> [EXERCISE BRIEF]:
The full set of entries must be copied exactly.
══════════════════════════════
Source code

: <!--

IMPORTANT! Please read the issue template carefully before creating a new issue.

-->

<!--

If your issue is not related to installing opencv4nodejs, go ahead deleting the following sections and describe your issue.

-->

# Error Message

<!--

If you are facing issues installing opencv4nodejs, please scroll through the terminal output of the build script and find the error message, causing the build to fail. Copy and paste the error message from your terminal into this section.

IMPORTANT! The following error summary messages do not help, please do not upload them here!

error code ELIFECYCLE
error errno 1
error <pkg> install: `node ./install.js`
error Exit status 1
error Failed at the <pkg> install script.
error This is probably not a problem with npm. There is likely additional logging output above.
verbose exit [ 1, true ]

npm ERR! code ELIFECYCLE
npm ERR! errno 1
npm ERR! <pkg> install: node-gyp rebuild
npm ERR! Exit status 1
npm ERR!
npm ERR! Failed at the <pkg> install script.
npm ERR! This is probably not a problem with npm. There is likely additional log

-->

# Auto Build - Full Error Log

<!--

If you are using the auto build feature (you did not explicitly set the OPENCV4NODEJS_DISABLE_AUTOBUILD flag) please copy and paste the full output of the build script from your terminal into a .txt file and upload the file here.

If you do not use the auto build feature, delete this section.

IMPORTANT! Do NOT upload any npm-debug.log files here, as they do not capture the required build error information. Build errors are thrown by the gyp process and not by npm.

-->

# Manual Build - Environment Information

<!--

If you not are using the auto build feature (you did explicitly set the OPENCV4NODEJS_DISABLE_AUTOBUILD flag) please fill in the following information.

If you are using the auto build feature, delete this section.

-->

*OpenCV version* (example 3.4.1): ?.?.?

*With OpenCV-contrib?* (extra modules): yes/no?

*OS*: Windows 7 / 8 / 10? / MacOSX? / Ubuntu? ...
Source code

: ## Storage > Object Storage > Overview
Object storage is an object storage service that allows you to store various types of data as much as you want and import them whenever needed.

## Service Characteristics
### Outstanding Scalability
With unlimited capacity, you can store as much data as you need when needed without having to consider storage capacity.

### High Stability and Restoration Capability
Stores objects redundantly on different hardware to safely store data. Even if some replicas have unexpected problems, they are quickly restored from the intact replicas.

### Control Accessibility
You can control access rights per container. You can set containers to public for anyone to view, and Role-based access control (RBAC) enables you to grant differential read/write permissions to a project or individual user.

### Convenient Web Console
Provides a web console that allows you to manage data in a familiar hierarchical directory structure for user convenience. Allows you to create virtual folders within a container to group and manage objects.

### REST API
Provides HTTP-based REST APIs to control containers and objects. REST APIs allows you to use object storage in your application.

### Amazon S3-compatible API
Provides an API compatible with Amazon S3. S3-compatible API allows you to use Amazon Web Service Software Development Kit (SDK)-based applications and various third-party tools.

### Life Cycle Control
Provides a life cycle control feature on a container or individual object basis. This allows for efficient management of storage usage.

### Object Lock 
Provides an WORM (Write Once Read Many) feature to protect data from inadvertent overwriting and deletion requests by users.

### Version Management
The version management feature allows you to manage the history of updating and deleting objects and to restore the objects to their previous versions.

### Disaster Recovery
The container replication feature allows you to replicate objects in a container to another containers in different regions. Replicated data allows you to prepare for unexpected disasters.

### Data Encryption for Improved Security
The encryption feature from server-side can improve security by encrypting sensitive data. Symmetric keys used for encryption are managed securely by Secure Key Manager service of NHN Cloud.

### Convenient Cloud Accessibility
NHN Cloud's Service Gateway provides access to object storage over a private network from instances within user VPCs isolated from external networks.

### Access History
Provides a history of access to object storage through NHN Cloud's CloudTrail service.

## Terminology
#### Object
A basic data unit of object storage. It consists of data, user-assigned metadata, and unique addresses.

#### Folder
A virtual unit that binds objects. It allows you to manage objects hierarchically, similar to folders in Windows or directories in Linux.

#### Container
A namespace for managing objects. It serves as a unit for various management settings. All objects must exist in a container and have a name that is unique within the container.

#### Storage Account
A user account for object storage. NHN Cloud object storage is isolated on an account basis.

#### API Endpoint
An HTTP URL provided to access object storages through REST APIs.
══════════════════════════════
> [OUTPUT FOR THIS EXERCISE]:
Source code

: <!--

IMPORTANT! Please read the issue template carefully before creating a new issue.

-->

<!--

If your issue is not related to installing opencv4nodejs, go ahead deleting the following sections and describe your issue.

-->

# Error Message

<!--

If you are facing issues installing opencv4nodejs, please scroll through the terminal output of the build script and find the error message, causing the build to fail. Copy and paste the error message from your terminal into this section.

IMPORTANT! The following error summary messages do not help, please do not upload them here!

error code ELIFECYCLE
error errno 1
error <pkg> install: `node ./install.js`
error Exit status 1
error Failed at the <pkg> install script.
error This is probably not a problem with npm. There is likely additional logging output above.
verbose exit [ 1, true ]

npm ERR! code ELIFECYCLE
npm ERR! errno 1
npm ERR! <pkg> install: node-gyp rebuild
npm ERR! Exit status 1
npm ERR!
npm ERR! Failed at the <pkg> install script.
npm ERR! This is probably not a problem with npm. There is likely additional log

-->

# Auto Build - Full Error Log

<!--

If you are using the auto build feature (you did not explicitly set the OPENCV4NODEJS_DISABLE_AUTOBUILD flag) please copy and paste the full output of the build script from your terminal into a .txt file and upload the file here.

If you do not use the auto build feature, delete this section.

IMPORTANT! Do NOT upload any npm-debug.log files here, as they do not capture the required build error information. Build errors are thrown by the gyp process and not by npm.

-->

# Manual Build - Environment Information

<!--

If you not are using the auto build feature (you did explicitly set the OPENCV4NODEJS_DISABLE_AUTOBUILD flag) please fill in the following information.

If you are using the auto build feature, delete this section.

-->

*OpenCV version* (example 3.4.1): ?.?.?

*With OpenCV-contrib?* (extra modules): yes/no?

*OS*: Windows 7 / 8 / 10? / MacOSX? / Ubuntu? ...
Source code

: ## Storage > Object Storage > Overview
Object storage is an object storage service that allows you to store various types of data as much as you want and import them whenever needed.

## Service Characteristics
### Outstanding Scalability
With unlimited capacity, you can store as much data as you need when needed without having to consider storage capacity.

### High Stability and Restoration Capability
Stores objects redundantly on different hardware to safely store data. Even if some replicas have unexpected problems, they are quickly restored from the intact replicas.

### Control Accessibility
You can control access rights per container. You can set containers to public for anyone to view, and Role-based access control (RBAC) enables you to grant differential read/write permissions to a project or individual user.

### Convenient Web Console
Provides a web console that allows you to manage data in a familiar hierarchical directory structure for user convenience. Allows you to create virtual folders within a container to group and manage objects.

### REST API
Provides HTTP-based REST APIs to control containers and objects. REST APIs allows you to use object storage in your application.

### Amazon S3-compatible API
Provides an API compatible with Amazon S3. S3-compatible API allows you to use Amazon Web Service Software Development Kit (SDK)-based applications and various third-party tools.

### Life Cycle Control
Provides a life cycle control feature on a container or individual object basis. This allows for efficient management of storage usage.

### Object Lock 
Provides an WORM (Write Once Read Many) feature to protect data from inadvertent overwriting and deletion requests by users.

### Version Management
The version management feature allows you to manage the history of updating and deleting objects and to restore the objects to their previous versions.

### Disaster Recovery
The container replication feature allows you to replicate objects in a container to another containers in different regions. Replicated data allows you to prepare for unexpected disasters.

### Data Encryption for Improved Security
The encryption feature from server-side can improve security by encrypting sensitive data. Symmetric keys used for encryption are managed securely by Secure Key Manager service of NHN Cloud.

### Convenient Cloud Accessibility
NHN Cloud's Service Gateway provides access to object storage over a private network from instances within user VPCs isolated from external networks.

### Access History
Provides a history of access to object storage through NHN Cloud's CloudTrail service.

## Terminology
#### Object
A basic data unit of object storage. It consists of data, user-assigned metadata, and unique addresses.

#### Folder
A virtual unit that binds objects. It allows you to manage objects hierarchically, similar to folders in Windows or directories in Linux.

#### Container
A namespace for managing objects. It serves as a unit for various management settings. All objects must exist in a container and have a name that is unique within the container.

#### Storage Account
A user account for object storage. NHN Cloud object storage is isolated on an account basis.

#### API Endpoint
An HTTP URL provided to access object storages through REST APIs.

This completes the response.